Getting in the game
Arthur Chow made a game-changing career move when he left banking to set up 6Waves, a publisher of independent games for social networks and mobile platforms.
About 25 million gamers worldwide currently play 6Waves’ games through platforms such as Facebook, Yahoo, Mobage, Mixi, Hangame, Tencent, Android and iOS. The Hong Kong-headquartered company has offices in San Francisco, Moscow, Beijing and Tokyo.
Chow, also the company’s chief operating officer, believes in teamwork, independence, forging strong relationships with employees and clients, and surrounding himself with people who share his passion and vision.
He studied an undergraduate degree in business at the Ivey School of Business at the University of Western Ontario, Canada. He also holds a bachelor of laws degree gained through part-time study with the University of London, and an MBA from the Hong Kong University of Science and Technology.
What is driving the gaming industry at the moment?
The growth of portable platforms has seen games become all-encompassing playthings for a rapidly expanding audience. The growing popularity of social networks globally is also a major driving force for our industry. In addition, the introduction of “freemium” games, where users do not need to pay, is attracting new audiences.
Going forward, opportunities will continue to present themselves as Facebook and other platforms carry games designed by third-party developers.
What skills do you look for and are you currently hiring?
In addition to technical skills, we look for passion about the industry and whether there is a good culture fit. One of the traits we look for is whether the candidate likes playing games and having fun, because this is what we do for our customers. This is how we built on a foundation of strong teamwork. The open exchange of information can have a positive impact, with each employee knowing he or she has a voice and a chance to innovate.
As the industry and our company continue to grow, we are selectively hiring for certain positions in Hong Kong, Tokyo and Beijing.
How do you stay competitive in a fast-moving industry?
In the internet space we are operating in, we need to constantly introduce new initiatives. Things keep rapidly changing and if you do not explore new ideas and concepts, you can become irrelevant very quickly. Sometimes decisions work out fine, but sometimes they don’t. It is always important, however, to maintain a mindset geared towards developing new ideas.
We also need to be prepared for the occasional failure. When this happens we need to understand what went wrong and then move on to the next initiative.

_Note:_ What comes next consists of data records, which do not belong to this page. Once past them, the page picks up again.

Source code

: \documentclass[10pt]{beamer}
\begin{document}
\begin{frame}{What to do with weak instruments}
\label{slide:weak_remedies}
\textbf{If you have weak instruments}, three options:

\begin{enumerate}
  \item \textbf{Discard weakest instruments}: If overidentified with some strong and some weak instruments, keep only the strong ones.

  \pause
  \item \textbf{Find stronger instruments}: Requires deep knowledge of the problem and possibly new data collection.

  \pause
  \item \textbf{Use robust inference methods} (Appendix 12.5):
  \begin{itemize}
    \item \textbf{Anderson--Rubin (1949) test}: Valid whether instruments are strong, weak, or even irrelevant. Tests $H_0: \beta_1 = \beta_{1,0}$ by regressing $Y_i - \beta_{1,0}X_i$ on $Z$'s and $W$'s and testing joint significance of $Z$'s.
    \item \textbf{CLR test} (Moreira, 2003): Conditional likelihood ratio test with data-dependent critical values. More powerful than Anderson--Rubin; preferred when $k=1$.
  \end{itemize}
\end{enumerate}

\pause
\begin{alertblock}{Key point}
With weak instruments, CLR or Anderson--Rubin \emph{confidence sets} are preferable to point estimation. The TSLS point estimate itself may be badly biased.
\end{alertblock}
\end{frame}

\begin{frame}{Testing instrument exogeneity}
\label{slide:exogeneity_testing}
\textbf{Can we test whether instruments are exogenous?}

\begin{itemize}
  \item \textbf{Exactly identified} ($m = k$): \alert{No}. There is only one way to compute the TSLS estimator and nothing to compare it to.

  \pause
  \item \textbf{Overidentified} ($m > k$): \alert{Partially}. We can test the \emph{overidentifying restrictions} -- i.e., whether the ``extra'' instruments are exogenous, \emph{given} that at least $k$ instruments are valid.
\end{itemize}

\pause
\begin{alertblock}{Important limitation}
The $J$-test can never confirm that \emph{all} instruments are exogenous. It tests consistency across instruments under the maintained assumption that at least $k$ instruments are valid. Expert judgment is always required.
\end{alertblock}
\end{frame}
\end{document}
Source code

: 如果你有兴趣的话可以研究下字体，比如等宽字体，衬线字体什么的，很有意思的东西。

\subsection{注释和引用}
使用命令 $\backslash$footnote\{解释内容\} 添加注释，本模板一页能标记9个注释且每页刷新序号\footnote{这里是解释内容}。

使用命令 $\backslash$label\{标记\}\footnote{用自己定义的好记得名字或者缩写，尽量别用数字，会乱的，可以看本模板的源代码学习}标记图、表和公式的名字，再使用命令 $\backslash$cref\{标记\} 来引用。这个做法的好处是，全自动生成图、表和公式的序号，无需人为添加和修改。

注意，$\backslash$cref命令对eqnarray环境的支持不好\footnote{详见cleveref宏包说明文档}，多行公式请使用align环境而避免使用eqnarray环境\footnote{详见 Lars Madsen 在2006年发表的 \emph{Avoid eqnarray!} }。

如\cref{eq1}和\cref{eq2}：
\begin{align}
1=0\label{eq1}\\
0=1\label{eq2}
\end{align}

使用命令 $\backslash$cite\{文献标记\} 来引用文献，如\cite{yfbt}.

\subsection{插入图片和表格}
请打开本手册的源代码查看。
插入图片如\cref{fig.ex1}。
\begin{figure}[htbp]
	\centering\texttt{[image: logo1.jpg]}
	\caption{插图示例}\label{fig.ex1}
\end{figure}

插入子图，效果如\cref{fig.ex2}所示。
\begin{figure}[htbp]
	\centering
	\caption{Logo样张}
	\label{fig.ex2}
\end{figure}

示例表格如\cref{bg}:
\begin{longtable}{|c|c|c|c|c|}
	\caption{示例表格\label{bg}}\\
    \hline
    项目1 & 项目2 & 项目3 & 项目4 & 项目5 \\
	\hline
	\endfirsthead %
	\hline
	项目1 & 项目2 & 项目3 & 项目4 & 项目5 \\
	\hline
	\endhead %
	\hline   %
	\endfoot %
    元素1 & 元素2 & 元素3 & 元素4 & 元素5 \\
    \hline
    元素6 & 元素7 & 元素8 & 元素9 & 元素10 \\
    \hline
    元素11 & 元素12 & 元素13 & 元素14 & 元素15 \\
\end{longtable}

What drives and motivates you when you face challenges?
The belief that we can learn from every challenge and that each one presents an opportunity. Facing challenges and taking risks also gives me an adrenalin rush.
Where would you like your business to be in five years time?
We already have a global reach of about 25 million monthly users. Most of them are in North America, Europe and Australia. We are gaining a lot of traction in Japan and have just started building an audience in China.
In five years time, I hope to see our business reaching more users in China, as it is potentially one of the largest markets, while providing more fun to people all over the world.
What have been the key factors that have led to your success?
Perseverance, determination, teamwork, setting high standards for myself and leading by example. The support I receive from my family is also very important.
How do you make important business decisions?
There is instinct, but as one person rarely has a full set of skills, it is important to have bright people around you who can question proposals and business decisions. Almost every time I explain a business concept to my wife, she offers plenty of reasons why it won’t work. Understandably, she is most likely looking for a more stable lifestyle.
How important is a good work-life balance to you?
I think a good work-life balance is very important. It is easy to fall into the trap of working 24/7 and there comes a point where working such long hours can become counter-productive.
Without the support of my family it is hard to focus on work. I try to spend time with my four-year-old son. I also still try to arrange short trips with just my wife or close friends and find the time for the odd round of golf. I have an ambition to go around a golf course in less than 100 shots.
Who is your role model?
For a public figure, I’d say the late Steve Jobs. He was a great entrepreneur and experienced several ups and downs in his career. Few, however, can doubt the impact his vision has had on the world.
I also admire my parents and my elder brother. At certain points in their careers, they gave up well-paid, stable jobs to start their own businesses. I guess I inherited that trait.